Server resource request for running Metal3.io CI
Opened this issue · 8 comments
First and Last Name
Kashif Khan
Company/Organization
Ericsson Software Technology
Job Title
Product Owner
Project Title (i.e., a summary of what do you want to do, not what is the name of the open source project you're working with)
Project Name: Metal3.io (https://metal3.io/ , https://github.com/metal3-io)
Plans to utilize the hardware for:
- Run CI pipelines for Metal3.io project (e2e integration and feature tests, prow jobs etc)
- Maintainers to use this for manual tests (tests mentioned in previous bullet).
Briefly describe the project (i.e., what are the details of what you're planning to do with these servers?)
- Metal3.io Project's is an open-source solution for bare metal provisioning for kubernetes clusters and run cloud native workloads on them.
- Metal3.io is a CNCF sandbox project
- Plan is to utilize the hardware resources for running CI jobs and prow clusters for maintaining the open source code base across repositories in the organization
- Most of the CI jobs require to have better server resources for example one e2e integration jobs requires 4Cores-16GB RAM-100GB disk and one feature test requires 8cores- 32GB RAM - 300GB disks. And we have several of these e2e integration and feature tests.
Is the code that you're going to run 100% open source? If so, what is the URL or URLs where it is located? What is your association with that project?
Yes the code is 100% open source . Here is again the link of the project's github organization https://github.com/metal3-io. I am one of the maintainer. Here is the list of the other maintainers: https://github.com/metal3-io/community/blob/main/maintainers/ALL-OWNERS
What kind of machines and how many do you expect to use (see: https://deploy.equinix.com/product/bare-metal/servers/)?
6 servers of the type m3.small.x86
What operating system and networking are you planning to use?
CentOS and Ubuntu
Any other relevant details we should know about?
It would be good to allow access to all the maintainers mentioned here https://github.com/metal3-io/community/blob/main/maintainers/ALL-OWNERS
@kashifest before we'll proceed, can't you use GitHub Actions for the CI purposes instead (as the CIL resources can be limited) - https://github.com/cncf/cluster?tab=readme-ov-file#usage-guidelines
@kashifest before we'll proceed, can't you use GitHub Actions for the CI purposes instead (as the CIL resources can be limited) - https://github.com/cncf/cluster?tab=readme-ov-file#usage-guidelines
@idvoretskyi we usually run github workflows for smaller jobs, linters etc, usually our CI is resource intensive and thus dedicated hardware would be needed.
P.S: in the link provided, when I click this link I dont see any example as it says see example below.
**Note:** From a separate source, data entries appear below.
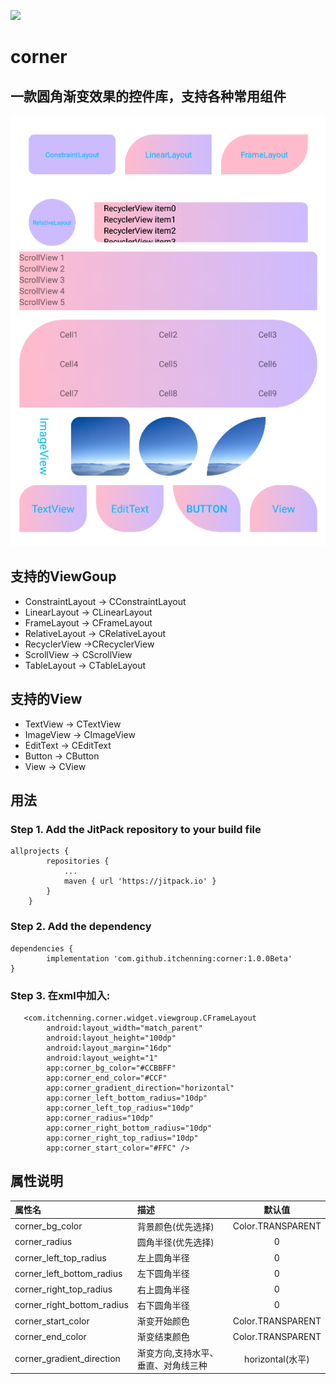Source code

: [![](https://jitpack.io/v/itchenning/corner.svg)](https://jitpack.io/#itchenning/corner)
# corner
## 一款圆角渐变效果的控件库，支持各种常用组件
![](shots/shot1.png)

## 支持的ViewGoup
- ConstraintLayout -> CConstraintLayout
- LinearLayout -> CLinearLayout
- FrameLayout -> CFrameLayout
- RelativeLayout -> CRelativeLayout
- RecyclerView ->CRecyclerView
- ScrollView -> CScrollView
- TableLayout -> CTableLayout

## 支持的View
- TextView -> CTextView
- ImageView -> CImageView
- EditText -> CEditText
- Button -> CButton
- View -> CView

## 用法
### Step 1. Add the JitPack repository to your build file

    allprojects {
            repositories {
                ...
                maven { url 'https://jitpack.io' }
            }
        }
### Step 2. Add the dependency

	dependencies {
	        implementation 'com.github.itchenning:corner:1.0.0Beta'
	}

### Step 3. 在xml中加入:

	   <com.itchenning.corner.widget.viewgroup.CFrameLayout
	        android:layout_width="match_parent"
	        android:layout_height="100dp"
	        android:layout_margin="16dp"
	        android:layout_weight="1"
	        app:corner_bg_color="#CCBBFF"
	        app:corner_end_color="#CCF"
	        app:corner_gradient_direction="horizontal"
	        app:corner_left_bottom_radius="10dp"
	        app:corner_left_top_radius="10dp"
	        app:corner_radius="10dp"
	        app:corner_right_bottom_radius="10dp"
	        app:corner_right_top_radius="10dp"
	        app:corner_start_color="#FFC" />



## 属性说明
|属性名       				|描述    	     					|默认值			    |
| :------------ 			| :-------------					| :---------:	    |
|corner_bg_color			| 背景颜色(优先选择)					|Color.TRANSPARENT	|
|corner_radius				| 圆角半径(优先选择)					|0					|
|corner_left_top_radius		| 左上圆角半径						|0					|	
|corner_left_bottom_radius	| 左下圆角半径						|0					|
|corner_right_top_radius	| 右上圆角半径						|0					|
|corner_right_bottom_radius	| 右下圆角半径						|0					|
|corner_start_color			| 渐变开始颜色						|Color.TRANSPARENT	|
|corner_end_color			| 渐变结束颜色						|Color.TRANSPARENT	|
|corner_gradient_direction	| 渐变方向,支持水平、垂直、对角线三种	|horizontal(水平)	|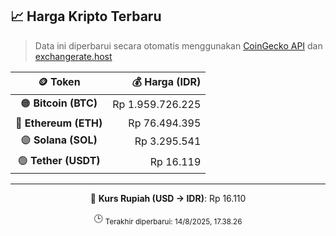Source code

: 

<!-- HARGA_KRIPTO -->
## 📈 Harga Kripto Terbaru

> Data ini diperbarui secara otomatis menggunakan [CoinGecko API](https://www.coingecko.com/) dan [exchangerate.host](https://exchangerate.host/)

<div align="center">

| 🪙 Token | 💰 Harga (IDR) |
|:------:|---------------:|
| 🟠 **Bitcoin (BTC)**   | Rp 1.959.726.225 |
| 🔵 **Ethereum (ETH)**  | Rp 76.494.395 |
| 🟣 **Solana (SOL)**    | Rp 3.295.541 |
| 🟢 **Tether (USDT)**   | Rp 16.119 |

---

💱 **Kurs Rupiah (USD → IDR)**: Rp 16.110

🕒 <sub>Terakhir diperbarui: 14/8/2025, 17.38.26</sub>

</div>
<!-- /HARGA_KRIPTO -->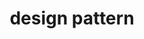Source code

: ---
title: design pattern
menu:
  sidebar:
    name: design pattern
    identifier: design-pattern
    weight: 20
---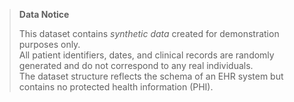 > **Data Notice**
> 
> This dataset contains *synthetic data* created for demonstration purposes only.  
> All patient identifiers, dates, and clinical records are randomly generated and do not correspond to any real individuals.  
> The dataset structure reflects the schema of an EHR system but contains no protected health information (PHI).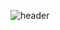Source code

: ![header](https://capsule-render.vercel.app/api?type=waving&color=gradient&height=200&animation=fadeIn&section=header&text=🎡Najin's%20Land&fontColor=FFFFFF&fontSize=50&fontAlignY=30&fontAlign=75&desc=오늘보다%20내일%20더%20성장하는%20개발자&descSize=20&descAlignY=50&descAlign=77)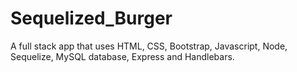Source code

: # Sequelized_Burger
A full stack app that uses HTML, CSS, Bootstrap, Javascript, Node, Sequelize, MySQL database, Express and Handlebars.
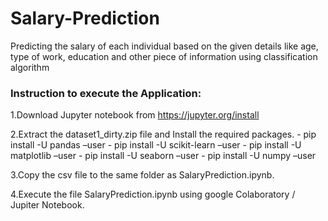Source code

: # Salary-Prediction
Predicting the salary of each individual based on the given details like age, type of work, education and other piece of information using classification algorithm

### Instruction to execute the Application:

1.Download Jupyter notebook from https://jupyter.org/install

2.Extract the dataset1_dirty.zip file and Install the required packages.
	-   pip install -U pandas –user
	-   pip install -U scikit-learn –user
	-   pip install -U matplotlib –user
	-   pip install -U seaborn –user
	-   pip install -U numpy –user

3.Copy the csv file to the same folder as SalaryPrediction.ipynb.
	
4.Execute the file SalaryPrediction.ipynb using google Colaboratory / Jupiter Notebook.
Any idea where can I get more info on this?
@jeefy @idvoretskyi we are meanwhile testing the github actions with large runners as you suggested, unfortunately the equinix ones are offline and not usable at the moment. We used the default large runners for one of our e2e tests, we see that the usage shows some billable hours, any idea what does that mean to us? Is the bill going to CNCF since our github org is part of CNCF enterprise and we dont need to worry about it? We are still unsure how much would this be a performance issue once we start putting the e2e PR jobs on these runner cause I can see that getting an available runner is random, For our other repos the e2e tests are bigger in resource requirements so for those we would anyhow need some dedicated resource.
@jeefy @idvoretskyi any updates?
@kashifest yep, apologies for the delay. Working on this internally.
re: earlier comment, no worries about the billable hours with metal3's Org being under the CNCF GH Enterprise license.
The Equinix and Oracle runners should be available for use if you wouldn't mind trying those again. :) If you run into issues or need a different shape/size please let us know.
If those don't work we can set you up in Equinix, we'll just need you to only use resources when needed, so spinning them up/down automatically.
@jeefy Thanks a lot for replying back.
The Equinix and Oracle runners should be available for use if you wouldn't mind trying those again. :) If you run into issues or need a different shape/size please let us know.
I dont think its working or then I might have configured something wrongly. The job is waiting for 40 minutes or so for runner to become available. Check the attachment
Here is the PR: metal3-io/baremetal-operator#1775
If those don't work we can set you up in Equinix, we'll just need you to only use resources when needed, so spinning them up/down automatically.
I believe this would be needed anyhow for larger e2e jobs in our org anyhow.